► Cleveland Plain Dealer - 08/08/00 - Complaint against top justice dismissed Print E-mail

Cleveland Plain Dealer

 

Complaint against top justice dismissed
Tuesday, August 08, 2000
By T.C. BROWN
PLAIN DEALER REPORTER
 
COLUMBUS - A disciplinary panel dismissed complaints against Ohio Supreme Court Chief Justice Thomas J. Moyer for an alleged political endorsement.
The panel of three appellate judges determined that there was "no sufficient cause" to continue an investigation against Moyer, the high court announced yesterday.
 
The complaints were dismissed in court orders that said little else.
 
Moyer was accused of breaking judicial rules for appearing to endorse Judge Terrence O’Donnell, of the 8th District Ohio Court of Appeals, at a state GOP meeting in April.
 
O’Donnell, a Cleveland Republican, is running against incumbent Justice Alice Robie Resnick. The Toledo Democrat is seeking her third six-year term on the Ohio Supreme Court.
 
"It was not a public meeting, and even if it was, it was not an endorsement," a pleased Moyer said yesterday. "He shares my judicial philosophy.
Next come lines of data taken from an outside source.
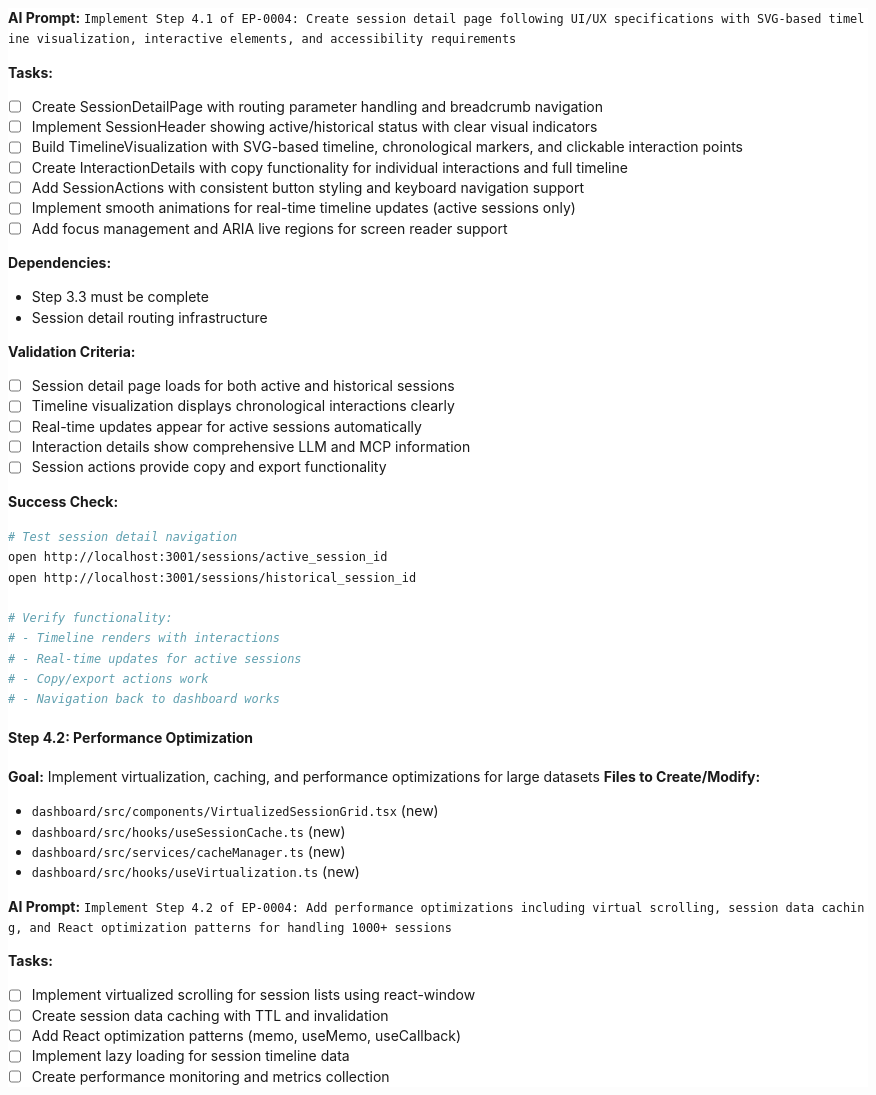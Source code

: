 **AI Prompt:** `Implement Step 4.1 of EP-0004: Create session detail page following UI/UX specifications with SVG-based timeline visualization, interactive elements, and accessibility requirements`

**Tasks:**
- [ ] Create SessionDetailPage with routing parameter handling and breadcrumb navigation
- [ ] Implement SessionHeader showing active/historical status with clear visual indicators
- [ ] Build TimelineVisualization with SVG-based timeline, chronological markers, and clickable interaction points
- [ ] Create InteractionDetails with copy functionality for individual interactions and full timeline
- [ ] Add SessionActions with consistent button styling and keyboard navigation support
- [ ] Implement smooth animations for real-time timeline updates (active sessions only)
- [ ] Add focus management and ARIA live regions for screen reader support

**Dependencies:**
- Step 3.3 must be complete
- Session detail routing infrastructure

**Validation Criteria:**
- [ ] Session detail page loads for both active and historical sessions
- [ ] Timeline visualization displays chronological interactions clearly
- [ ] Real-time updates appear for active sessions automatically
- [ ] Interaction details show comprehensive LLM and MCP information
- [ ] Session actions provide copy and export functionality

**Success Check:**
```bash
# Test session detail navigation
open http://localhost:3001/sessions/active_session_id
open http://localhost:3001/sessions/historical_session_id

# Verify functionality:
# - Timeline renders with interactions
# - Real-time updates for active sessions
# - Copy/export actions work
# - Navigation back to dashboard works
```

#### Step 4.2: Performance Optimization
**Goal:** Implement virtualization, caching, and performance optimizations for large datasets
**Files to Create/Modify:**
- `dashboard/src/components/VirtualizedSessionGrid.tsx` (new)
- `dashboard/src/hooks/useSessionCache.ts` (new)
- `dashboard/src/services/cacheManager.ts` (new)
- `dashboard/src/hooks/useVirtualization.ts` (new)

**AI Prompt:** `Implement Step 4.2 of EP-0004: Add performance optimizations including virtual scrolling, session data caching, and React optimization patterns for handling 1000+ sessions`

**Tasks:**
- [ ] Implement virtualized scrolling for session lists using react-window
- [ ] Create session data caching with TTL and invalidation
- [ ] Add React optimization patterns (memo, useMemo, useCallback)
- [ ] Implement lazy loading for session timeline data
- [ ] Create performance monitoring and metrics collection
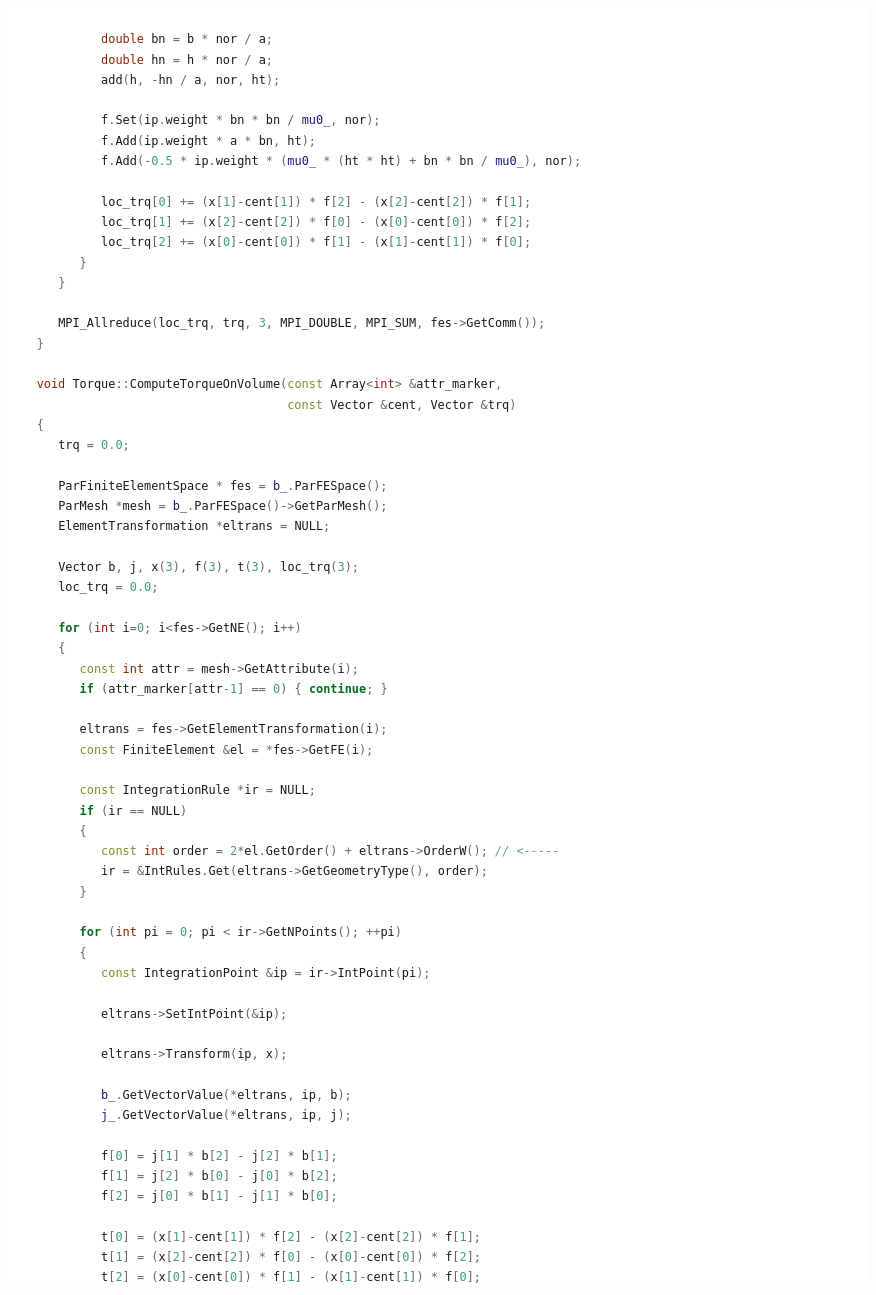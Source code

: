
 ```C++

             double bn = b * nor / a;
             double hn = h * nor / a;
             add(h, -hn / a, nor, ht);

             f.Set(ip.weight * bn * bn / mu0_, nor);
             f.Add(ip.weight * a * bn, ht);
             f.Add(-0.5 * ip.weight * (mu0_ * (ht * ht) + bn * bn / mu0_), nor);

             loc_trq[0] += (x[1]-cent[1]) * f[2] - (x[2]-cent[2]) * f[1];
             loc_trq[1] += (x[2]-cent[2]) * f[0] - (x[0]-cent[0]) * f[2];
             loc_trq[2] += (x[0]-cent[0]) * f[1] - (x[1]-cent[1]) * f[0];
          }
       }

       MPI_Allreduce(loc_trq, trq, 3, MPI_DOUBLE, MPI_SUM, fes->GetComm());
    }

    void Torque::ComputeTorqueOnVolume(const Array<int> &attr_marker,
                                       const Vector &cent, Vector &trq)
    {
       trq = 0.0;

       ParFiniteElementSpace * fes = b_.ParFESpace();
       ParMesh *mesh = b_.ParFESpace()->GetParMesh();
       ElementTransformation *eltrans = NULL;

       Vector b, j, x(3), f(3), t(3), loc_trq(3);
       loc_trq = 0.0;

       for (int i=0; i<fes->GetNE(); i++)
       {
          const int attr = mesh->GetAttribute(i);
          if (attr_marker[attr-1] == 0) { continue; }

          eltrans = fes->GetElementTransformation(i);
          const FiniteElement &el = *fes->GetFE(i);

          const IntegrationRule *ir = NULL;
          if (ir == NULL)
          {
             const int order = 2*el.GetOrder() + eltrans->OrderW(); // <-----
             ir = &IntRules.Get(eltrans->GetGeometryType(), order);
          }

          for (int pi = 0; pi < ir->GetNPoints(); ++pi)
          {
             const IntegrationPoint &ip = ir->IntPoint(pi);

             eltrans->SetIntPoint(&ip);

             eltrans->Transform(ip, x);

             b_.GetVectorValue(*eltrans, ip, b);
             j_.GetVectorValue(*eltrans, ip, j);

             f[0] = j[1] * b[2] - j[2] * b[1];
             f[1] = j[2] * b[0] - j[0] * b[2];
             f[2] = j[0] * b[1] - j[1] * b[0];

             t[0] = (x[1]-cent[1]) * f[2] - (x[2]-cent[2]) * f[1];
             t[1] = (x[2]-cent[2]) * f[0] - (x[0]-cent[0]) * f[2];
             t[2] = (x[0]-cent[0]) * f[1] - (x[1]-cent[1]) * f[0];
```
I was not urging them to go out and support him."
 
At the meeting, Moyer said he and O’Donnell were of like mind.
 
Moyer also criticized rulings by the court’s majority, which includes Resnick, though he did not mention her name.
 
Resnick has teamed with two Republican justices and another Democrat to form the majority that declared Ohio’s method of funding schools unconstitutional and that overturned legislative reforms aimed at limiting the money Ohioans can win in liability lawsuits.
 
Moyer later said he would not have made those remarks had he known reporters were present. Judicial canons prevent judges from making speeches or publicly denigrating or endorsing candidates.
 
Reached at home, Resnick said Moyer should clarify if it is proper for judges to make the sort of remarks he made.
 
"If the panel dismissed what the chief justice said, it must be all right for judges to say those things," Resnick said. "That appears to be contradictory to the [disciplinary] code."
 
Moyer said he did not see a contradiction. But, he said, "There are fine lines here."
 
Patrick R. Saunders, the Huron County Democratic chairman, and David Palmer of Maumee filed grievances against Moyer with the Ohio Supreme Court’s Office of Disciplinary Counsel, which investigates complaints involving lawyers and judges.
 
Palmer, a self-appointed legal watchdog, said he was not surprised by the ruling.
 
"I just find this absurd. He is the chief, and he is supposed to set the standard for the whole system," Palmer said. "Moyer knows the code of conduct. What more do you need?"
 
Saunders could not be reached for comment.